If you are an astronomer—or, at least, someone interested in the search for alien life—this year’s hottest film may be Clara, a Canadian indie feature that premiered in September at the Toronto International Film Festival. Written and directed by 23-year-old cinema wunderkind Akash Sherman, the film follows a troubled astronomer, Isaac Bruno (Patrick J. Adams), who forms an unlikely partnership with a bohemian artist, Clara (Troian Bellisario), while hunting for Earth-like exoplanets.

Clara was largely under the public radar until this August, when a YouTube trailer laden with lush visual effects and teasing science-savvy plot points sparked a sensation among astronomers on social media. As revealed by the trailer, the film’s story revolves around Isaac and Clara’s use of publicly available data from NASA’s very real Transiting Exoplanet Survey Satellite (TESS) to make a potentially transformative discovery. Although entirely fictitious, that discovery’s details have surprisingly robust real-world roots—namely a Clara-inspired academic paper published in Research Notes of the American Astronomical Society by the film’s science advisors, Canadian astrophysicists John Moores and Doug Welch.

Without giving away too much of the plot, suffice to say the film’s final act is a figurative and literal demonstration of the big ideas at the core of modern searches for extraterrestrial life and intelligence. To watch Clara for yourself, stay tuned: The film will have its U.S. premiere at the Austin Film Festival on October 27, and more information about Clara’s nationwide release is coming soon.

Scientific American recently spoke with Clara’s writer and director, Akash Sherman, as well as science advisor Welch, a professor at McMaster University, about the film and its reality-based origins and inspirations.

[An edited transcript of the interview—and minor spoilers—follow.]

Akash, how do you prefer to summarize the story you’re telling in Clara? And what inspired you to make this film?
AS: Clara is a science-fiction drama, a high-concept human story about an astronomer, Isaac, who is looking for signs of life beyond Earth while his own life is falling apart around him. He meets an artist who shares his fascination for the cosmos, and together they begin a collaboration that leads them to a major scientific discovery. And they use real NASA instruments in this process, like TESS and the upcoming James Webb Space Telescope, because we are really in a new, exciting age of planet-hunting right now.
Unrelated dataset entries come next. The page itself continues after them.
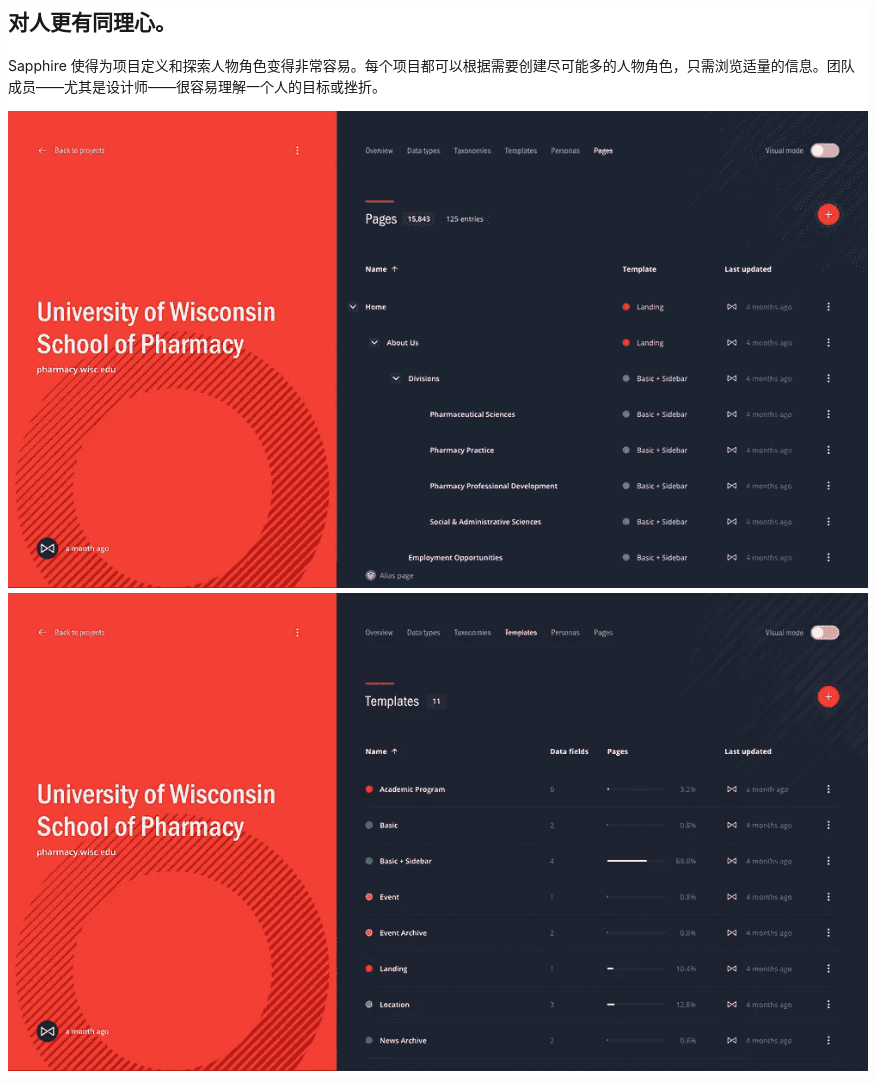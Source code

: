 ## 对人更有同理心。

Sapphire 使得为项目定义和探索人物角色变得非常容易。每个项目都可以根据需要创建尽可能多的人物角色，只需浏览适量的信息。团队成员——尤其是设计师——很容易理解一个人的目标或挫折。

![](img/cae9917857181a7978139d43604ad051.png)![](img/cebc9a3fd7376702d36541ed1c5a34d2.png)
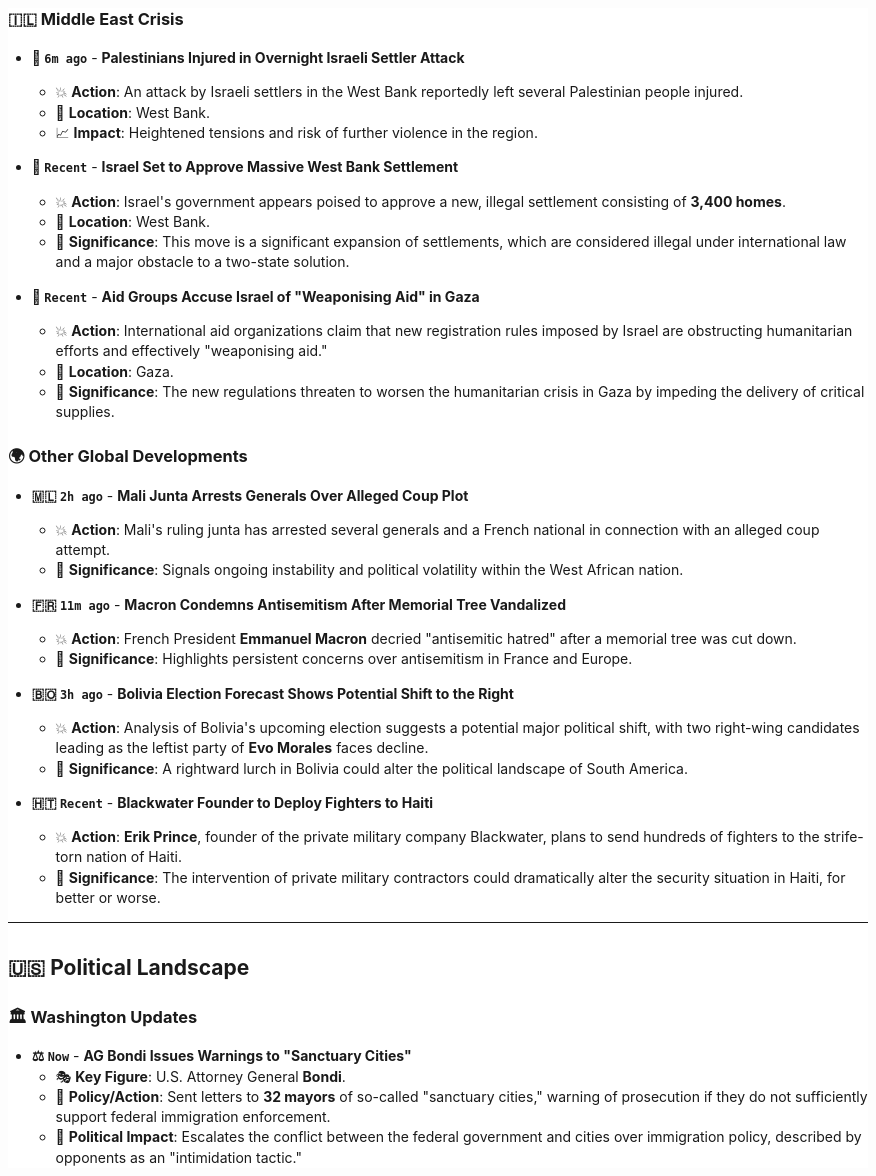 ### 🇮🇱 **Middle East Crisis**
- **🔴 `6m ago`** - **Palestinians Injured in Overnight Israeli Settler Attack**
  - 💥 **Action**: An attack by Israeli settlers in the West Bank reportedly left several Palestinian people injured.
  - 📍 **Location**: West Bank.
  - 📈 **Impact**: Heightened tensions and risk of further violence in the region.

- **🔴 `Recent`** - **Israel Set to Approve Massive West Bank Settlement**
  - 💥 **Action**: Israel's government appears poised to approve a new, illegal settlement consisting of **3,400 homes**.
  - 📍 **Location**: West Bank.
  - 🎯 **Significance**: This move is a significant expansion of settlements, which are considered illegal under international law and a major obstacle to a two-state solution.

- **🔴 `Recent`** - **Aid Groups Accuse Israel of "Weaponising Aid" in Gaza**
  - 💥 **Action**: International aid organizations claim that new registration rules imposed by Israel are obstructing humanitarian efforts and effectively "weaponising aid."
  - 📍 **Location**: Gaza.
  - 🎯 **Significance**: The new regulations threaten to worsen the humanitarian crisis in Gaza by impeding the delivery of critical supplies.

### 🌍 **Other Global Developments**
- **🇲🇱 `2h ago`** - **Mali Junta Arrests Generals Over Alleged Coup Plot**
  - 💥 **Action**: Mali's ruling junta has arrested several generals and a French national in connection with an alleged coup attempt.
  - 🎯 **Significance**: Signals ongoing instability and political volatility within the West African nation.

- **🇫🇷 `11m ago`** - **Macron Condemns Antisemitism After Memorial Tree Vandalized**
  - 💥 **Action**: French President **Emmanuel Macron** decried "antisemitic hatred" after a memorial tree was cut down.
  - 🎯 **Significance**: Highlights persistent concerns over antisemitism in France and Europe.

- **🇧🇴 `3h ago`** - **Bolivia Election Forecast Shows Potential Shift to the Right**
  - 💥 **Action**: Analysis of Bolivia's upcoming election suggests a potential major political shift, with two right-wing candidates leading as the leftist party of **Evo Morales** faces decline.
  - 🎯 **Significance**: A rightward lurch in Bolivia could alter the political landscape of South America.

- **🇭🇹 `Recent`** - **Blackwater Founder to Deploy Fighters to Haiti**
  - 💥 **Action**: **Erik Prince**, founder of the private military company Blackwater, plans to send hundreds of fighters to the strife-torn nation of Haiti.
  - 🎯 **Significance**: The intervention of private military contractors could dramatically alter the security situation in Haiti, for better or worse.

---

## 🇺🇸 Political Landscape

### 🏛️ **Washington Updates**
- **⚖️ `Now`** - **AG Bondi Issues Warnings to "Sanctuary Cities"**
  - 🎭 **Key Figure**: U.S. Attorney General **Bondi**.
  - 📜 **Policy/Action**: Sent letters to **32 mayors** of so-called "sanctuary cities," warning of prosecution if they do not sufficiently support federal immigration enforcement.
  - 🌊 **Political Impact**: Escalates the conflict between the federal government and cities over immigration policy, described by opponents as an "intimidation tactic."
The story behind the story is that I was a 19-year-old film student in an art history class, and I had an epiphany that all the great artists throughout history who we were studying would probably be out creating something at my age, not sitting in a classroom. So after class I went for a walk and promised myself, “I’m gonna create something today. I’m gonna write a story.” I went back to my dorm and typed for about seven hours, and by the end of the day I had come up with the basic story that would become the film. I titled it Clara because the word means “clear” and “bright,” like a star—and it was about this search for life among the stars. I kept working on it, and eventually pitched it to [producer] Ari Lantos, who optioned it. We finished the film last year, when I was 22.

A lot of reactions to the trailer have focused on the quality of its visual effects. Could you tell me about how those were made?
AS: So, I started out my film career as visual effects artist, and all the shots you see in Clara are actually made by me. I wanted it that way, because I really wanted to show space honestly and in a way that would look familiar to people working in the field. Lots of big-budget Hollywood films don’t really do that. So all of those visual effects shots are infused with real elements from NASA—all the shots of planets transiting a sun come from NASA’s Solar Dynamics Observatory, all of the shots of nebulae come from the Hubble Space Telescope.

Doug, how did you get involved, and what sort of work did you do on the film?
DW: I’d like to say I was born to do this, but what actually happened is that Akash and Ari sent out an e-mail to Toronto-area physics and astronomy departments asking for help. So I wrote back expressing my interest, and soon after we had a meeting. Then I spent some time during preproduction with Akash and the principal actors, Patrick and Troian, talking through some of the scenes and explaining related science concepts—everything from Fermi’s paradox and the Drake equation to the mechanics of astronomical observing. I also gave some dialogue suggestions, and worked quite a bit with the art director, Karis Malszecki, to ensure some of the film’s visual elements were correct—sketches, screens and graphs that appear onscreen, for instance.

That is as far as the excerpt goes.